One line of research in working memory that has been extensively investigated is how people search through items in memory when looking for a specific target—a working memory search. Although this seems like a bizarre task, it is one that is done by everyone on a daily basis. For example, imagine that a person is looking for a new release DVD at a movie rental store. He or she has seen what the DVD looks like on television and now has a memory for the DVD box. Upon arrival at the store, he or she searches the rows of DVDs, scanning each until the one that matches the record in memory is found, or not. This would be an example of a search in working memory. Generally, when one does a search, a mental representation of the target item is formed in working memory and then a search is made through a set of items until a match is found. This type of search task was developed by Sternberg (1966).
Sternberg (1966) was interested in determining how individuals search information in working memory. In Sternberg’s experiment, he presented subjects with digit spans up to 6 digits long. Following the 6-digit span, Sternberg would then present participants with a single digit. This single digit would represent the target digit, and participants would have to decide if the target digit existed in the previous span. For instance, assume the digit span was 3, 4, 7, 0 and the target digit was 7. In this case, the correct answer for the subject would be yes, the target was in the digit span. If the target digit had been 2, then the correct response from the subject would have been no, the target was not in the digit span.
During this task, Sternberg recorded subjects’ reaction time when it came to judging if the target was in the digit span or not. Results showed that as the digit span increased from one to six numbers, the reaction time increased as well. Sternberg proposed that participants in this task were encoding the digit span into memory, followed by encoding the target digit, and then searching through their memory to find a match. He was led to theorize that searching in working memory takes place as either a parallel or serial search. In a parallel search, the target digit is compared to all digits in the span simultaneously. This type of search predicts a flat reaction time as digit span increases. However, in a serial search, the target digit is compared to each digit in the span, one at a time in order of digit span presentation. This type of search predicts that each comparison takes a small amount of time and thereby as the digit span increases, so does reaction time. From his work, Sternberg was able to conclude that since participants’ reaction time did increase with the number of digits in the span, they must have been using a serial search.

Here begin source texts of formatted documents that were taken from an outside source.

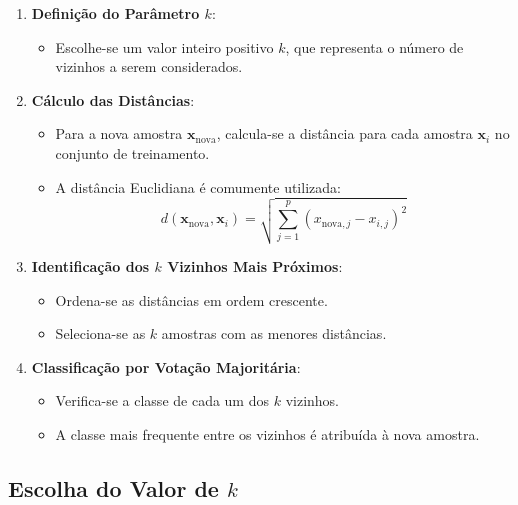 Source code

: \documentclass{sciposter}
\begin{document}
\begin{multicols}{3}
\begin{enumerate}
    \item \textbf{Definição do Parâmetro $k$}:
    \begin{itemize}
        \item Escolhe-se um valor inteiro positivo $k$, que representa o número de vizinhos a serem considerados.
    \end{itemize}
    \item \textbf{Cálculo das Distâncias}:
    \begin{itemize}
        \item Para a nova amostra $\mathbf{x}_{\text{nova}}$, calcula-se a distância para cada amostra $\mathbf{x}_i$ no conjunto de treinamento.
        \item A distância Euclidiana é comumente utilizada:
        \[
        d(\mathbf{x}_{\text{nova}}, \mathbf{x}_i) = \sqrt{\sum_{j=1}^{p} (x_{\text{nova},j} - x_{i,j})^2}
        \]
    \end{itemize}
    \item \textbf{Identificação dos $k$ Vizinhos Mais Próximos}:
    \begin{itemize}
        \item Ordena-se as distâncias em ordem crescente.
        \item Seleciona-se as $k$ amostras com as menores distâncias.
    \end{itemize}
    \item \textbf{Classificação por Votação Majoritária}:
    \begin{itemize}
        \item Verifica-se a classe de cada um dos $k$ vizinhos.
        \item A classe mais frequente entre os vizinhos é atribuída à nova amostra.
    \end{itemize}
\end{enumerate}

\subsection{Escolha do Valor de $k$}


\end{multicols}
\end{document}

Once Sternberg (1966) had concluded that participants were engaging in a serial search, he questioned if the serial search was exhaustive or self-terminating. In an exhaustive search, participants are searching the digit span in memory for the target digit through the whole digit span. Sternberg indicated that this would occur when the target digit was not in the digit span. For example, if the digit span consisted of 4, 2, 6, 7, 0 and the target digit was 9, then the participant would have to search the whole span in order to know that the target was not in the span. In a self-terminating search, once the target digit is found in memory, the search stops. Therefore, if the digit span was 4, 2, 6, 7, 0 and the target digit was 6, the search would terminate after reaching the third digit in the span. This would result in a far shorter search as compared to the exhaustive search. Sternberg believed that a self-terminating search would occur only when the target digit was present in the digit span. However, when comparing reaction time for a target digit that was in the digit span and for one that was not, the reaction time was the same. This indicated not only that participants were using a serial search in working memory, but also that the search was always exhaustive.
The final stage to Atkinson and Shiffrin’s (1968) model is the concept of long-term memory. The purpose of long-term memory is to organize and store information in memory. Long-term memory involves the processes of acquisition, retention, and retrieval of information. Most researchers believe that long-term memory is unlimited in its capacity to store and organize information. Additionally, most researchers believe that once that information is stored and organized in long-term memory, it will be kept permanently. Squire distinguished between two main divisions in long-term memory. Specifically, long-term memory can be divided into declarative (i.e., explicit) and nondeclarative (i.e., implicit) memory.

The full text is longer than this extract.